I think that these three elements of “fear and worry” can be traced to four institutions which have fallen down on the job:

• The media – only a fool would suggest that the vast bulk of the media, excepting only The Wall Street Journal and the Fox network among the biggest players in the industry, have their thumb on the scale in favor of liberalism. Some have suggested that the bias of the media gives a ten point advantage to the Democrats come election time. Be that as it may, I think that the damage their bias does to the Democrats is far worse, making them slow to alter their policies and forcing them to over rely on bureaucrats who have their own agenda.

• Academia – for largely the same reasons as the media, academia has undermined its own ideals. Academia as well as the media has forgotten all about “Climategate,” where a handful of prominent climatologists and global warming true believers engaged in a widescale effort to discredit dissenting scientists. To call this McCarthyism is to denigrate Joe McCarthy, who, after all, damaged the lives of Communists, not scientists and publications with a better sense of scientific method.

• The legal profession – the new Robber Barons, who have benefited so greatly from the status quo and who rely on the notion of progress to enrich themselves at the expense of everyone else.
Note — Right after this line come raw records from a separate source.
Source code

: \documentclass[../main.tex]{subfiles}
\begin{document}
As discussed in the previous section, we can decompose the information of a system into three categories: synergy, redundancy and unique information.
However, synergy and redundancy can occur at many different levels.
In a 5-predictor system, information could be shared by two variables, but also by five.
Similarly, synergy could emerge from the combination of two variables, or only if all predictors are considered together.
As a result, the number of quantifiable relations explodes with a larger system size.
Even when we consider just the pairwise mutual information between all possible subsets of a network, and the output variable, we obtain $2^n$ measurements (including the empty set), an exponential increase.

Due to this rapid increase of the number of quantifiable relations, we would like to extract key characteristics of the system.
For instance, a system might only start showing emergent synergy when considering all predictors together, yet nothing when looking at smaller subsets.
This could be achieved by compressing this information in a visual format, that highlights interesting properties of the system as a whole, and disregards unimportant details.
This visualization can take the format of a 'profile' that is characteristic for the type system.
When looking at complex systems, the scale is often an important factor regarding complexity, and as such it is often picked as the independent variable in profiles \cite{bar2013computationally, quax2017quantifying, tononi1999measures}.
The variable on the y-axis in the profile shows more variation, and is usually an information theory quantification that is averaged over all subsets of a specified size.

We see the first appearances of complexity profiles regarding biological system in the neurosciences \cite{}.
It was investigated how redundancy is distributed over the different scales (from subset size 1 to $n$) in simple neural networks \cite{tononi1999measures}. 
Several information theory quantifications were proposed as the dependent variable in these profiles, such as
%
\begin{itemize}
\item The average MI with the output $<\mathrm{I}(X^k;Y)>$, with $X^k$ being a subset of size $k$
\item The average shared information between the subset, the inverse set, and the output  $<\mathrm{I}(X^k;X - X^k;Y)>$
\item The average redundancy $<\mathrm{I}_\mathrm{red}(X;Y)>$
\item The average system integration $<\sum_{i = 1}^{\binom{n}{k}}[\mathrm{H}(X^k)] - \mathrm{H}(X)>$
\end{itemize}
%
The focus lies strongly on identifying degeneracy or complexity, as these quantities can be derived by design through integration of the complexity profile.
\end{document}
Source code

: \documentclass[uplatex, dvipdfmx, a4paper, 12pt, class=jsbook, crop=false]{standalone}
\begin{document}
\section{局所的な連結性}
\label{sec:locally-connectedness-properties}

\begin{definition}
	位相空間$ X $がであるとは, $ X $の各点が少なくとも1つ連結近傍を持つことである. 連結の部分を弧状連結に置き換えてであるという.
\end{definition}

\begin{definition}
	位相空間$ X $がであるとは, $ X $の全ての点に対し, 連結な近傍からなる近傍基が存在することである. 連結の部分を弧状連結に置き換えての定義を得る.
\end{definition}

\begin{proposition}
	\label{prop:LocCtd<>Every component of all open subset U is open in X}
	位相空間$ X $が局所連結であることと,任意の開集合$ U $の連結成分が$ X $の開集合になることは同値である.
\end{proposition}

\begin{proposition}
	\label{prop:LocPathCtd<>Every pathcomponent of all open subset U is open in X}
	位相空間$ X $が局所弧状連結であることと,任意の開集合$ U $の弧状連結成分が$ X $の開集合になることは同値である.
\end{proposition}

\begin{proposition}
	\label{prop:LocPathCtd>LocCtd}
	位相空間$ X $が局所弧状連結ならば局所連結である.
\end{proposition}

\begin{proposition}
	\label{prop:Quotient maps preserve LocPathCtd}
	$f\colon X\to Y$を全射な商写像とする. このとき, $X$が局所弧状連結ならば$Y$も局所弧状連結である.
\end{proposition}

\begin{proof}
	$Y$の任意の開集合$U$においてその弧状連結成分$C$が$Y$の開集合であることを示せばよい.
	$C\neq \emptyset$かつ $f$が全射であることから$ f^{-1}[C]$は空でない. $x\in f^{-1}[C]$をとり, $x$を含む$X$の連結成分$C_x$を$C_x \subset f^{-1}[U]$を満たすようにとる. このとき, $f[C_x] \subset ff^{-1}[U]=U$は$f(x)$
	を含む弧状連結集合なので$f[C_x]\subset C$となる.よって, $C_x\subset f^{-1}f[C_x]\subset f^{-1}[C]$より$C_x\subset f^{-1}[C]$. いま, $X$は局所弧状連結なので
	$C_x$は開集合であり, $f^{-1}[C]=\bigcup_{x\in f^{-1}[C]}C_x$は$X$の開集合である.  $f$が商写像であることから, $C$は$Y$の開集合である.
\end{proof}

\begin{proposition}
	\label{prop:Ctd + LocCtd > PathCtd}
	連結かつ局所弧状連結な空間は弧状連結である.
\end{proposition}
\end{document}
• The Republican Party – the only political party run by grown-ups, but one which suffers from the notion that it is still the party of the rich. It isn’t. The wealthiest people in society have been trending left since the days of Bill Clinton. President Obama won 19 of the 20 richest Congressional Districts in 2008 and gathered more than 60% of all Wall Street money. The Republicans are the party of the aspiring, not the rich. It needs to be a lot more populist than it is. It also turns a blind eye to Democratic scandals, whereas the Democrats are not above manufacturing scandals to score points.

You will notice that in my list of bugaboos, I do not list either President Obama or the Democratic Party. At worst, they are mere symptoms of my bugaboos and in many ways, they are more the victims of these forces than the perpetrators of them.
I hope to make this all clear in future missives. With luck, they will be less wordy than this one.